GM recalls 68K EVs. Are batteries safe?

Source: By Miranda Willson, E&E News reporter • Posted: Monday, November 16, 2020

General Motors Co. announced a voluntary recall last week of more than 68,000 electric vehicles worldwide due to five reports of potential battery fires.

The move adds to a string of fire incidents involving batteries used in electric vehicles and with energy storage. In August, a utility in Arizona released a report finding a defective battery cell sparked an explosion in an energy storage facility last year (Energywire, July 29). BMW and Hyundai also issued EV recalls this year because of battery fire concerns.

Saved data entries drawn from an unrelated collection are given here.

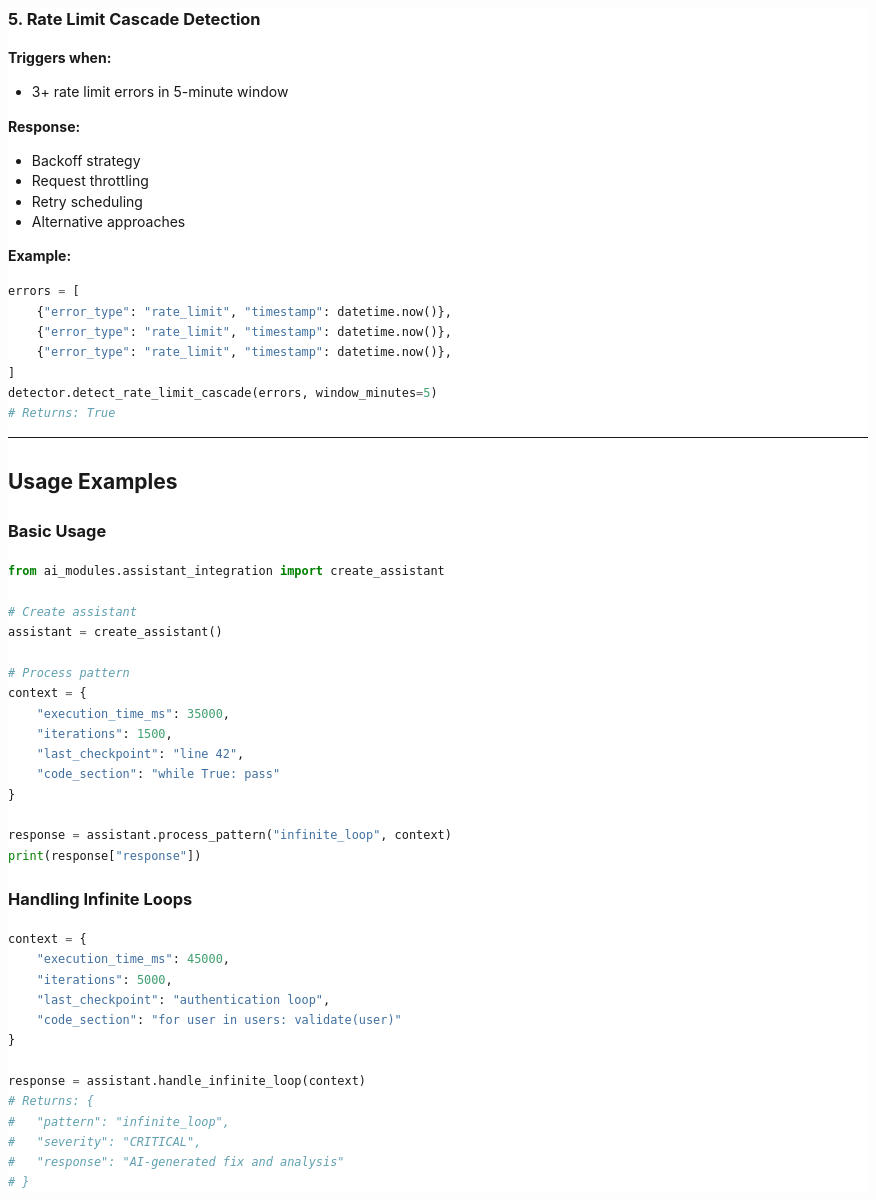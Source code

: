 ### 5. Rate Limit Cascade Detection

**Triggers when:**
- 3+ rate limit errors in 5-minute window

**Response:**
- Backoff strategy
- Request throttling
- Retry scheduling
- Alternative approaches

**Example:**
```python
errors = [
    {"error_type": "rate_limit", "timestamp": datetime.now()},
    {"error_type": "rate_limit", "timestamp": datetime.now()},
    {"error_type": "rate_limit", "timestamp": datetime.now()},
]
detector.detect_rate_limit_cascade(errors, window_minutes=5)
# Returns: True
```

---

## Usage Examples

### Basic Usage

```python
from ai_modules.assistant_integration import create_assistant

# Create assistant
assistant = create_assistant()

# Process pattern
context = {
    "execution_time_ms": 35000,
    "iterations": 1500,
    "last_checkpoint": "line 42",
    "code_section": "while True: pass"
}

response = assistant.process_pattern("infinite_loop", context)
print(response["response"])
```

### Handling Infinite Loops

```python
context = {
    "execution_time_ms": 45000,
    "iterations": 5000,
    "last_checkpoint": "authentication loop",
    "code_section": "for user in users: validate(user)"
}

response = assistant.handle_infinite_loop(context)
# Returns: {
#   "pattern": "infinite_loop",
#   "severity": "CRITICAL",
#   "response": "AI-generated fix and analysis"
# }
```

The GM recall applies to the Chevrolet Bolt — the only electric car from GM currently available in the U.S.— with 2017-2019 model years, the company said. Of the 68,667 affected cars, 50,925 were sold in the U.S., according to GM.

The National Highway Traffic Safety Administration is investigating the incidents, and GM hopes to fully remedy the problem by early next year, the Detroit-based automaker said in a statement.

“The safety of our products is the highest priority for the entire GM and Chevrolet team,” GM said. “We are working around the clock on our continued investigation.”

The news comes as GM aims to transition to an all-electric car company that it says will rival Tesla Inc. The company announced earlier this year that it plans to roll out 12 new EV models by 2023 (Climatewire, July 29).

The recall won’t deter that EV strategy, said Kevin Kelly, senior manager of product and brand communications at GM. The automaker is developing its own Ultium cell batteries, which are different from the batteries used in the Chevrolet Bolt cars, Kelly said.

“Ultium cells are a different chemistry and use the latest manufacturing technology,” he said in an email.

GM has not yet determined the exact cause of the fires, but the battery fire risk appears to be linked to charging the batteries “to full, or very close to full, capacity,” the company said. It has instructed dealerships to update the cars’ battery software so the maximum charge level is 90%, and customers were advised to change their vehicle settings to avoid charging beyond that capacity.

Recalls of cars are not uncommon, nor are they limited to electric models, analysts say.

“There are thousands of recalls every week, but when it’s an EV situation, people pay attention to it,” said Michelle Krebs, senior director of automotive relations at Cox Automotive.

When EV recalls or battery fires happen, they often get an inordinate amount of publicity, Krebs said, which could explain why some consumers are wary about the safety of EVs. A recent survey from Stanford University and Resources for the Future found that concerns about battery fires were the second most important factor influencing Americans’ uptake of electric cars (Energywire, Oct. 23).

However, other studies have shown that consumers are not particularly alarmed about battery fires. In a 2019 survey of 1,000 Americans from the consulting firm AlixPartners, for example, only 7% of respondents cited safety issues, including the risk of battery fires, as one of their top three concerns about EVs.

“The big three [concerns] are driving range, cost and charging concerns,” said Mark Wakefield, global co-leader of automotive and industrial practice at AlixPartners.

EV advocates note that electric models do not seem to catch fire more frequently than internal combustion vehicles. A 2017 study from the Department of Transportation found that lithium-ion batteries are projected to be “somewhat comparable to or perhaps slightly less” prone to fires or explosions compared with cars that run on gasoline.

“It’s getting a lot of attention because [EVs] are a new technology,” Krebs said. “I’m sure the automakers will focus a lot of attention on addressing this.”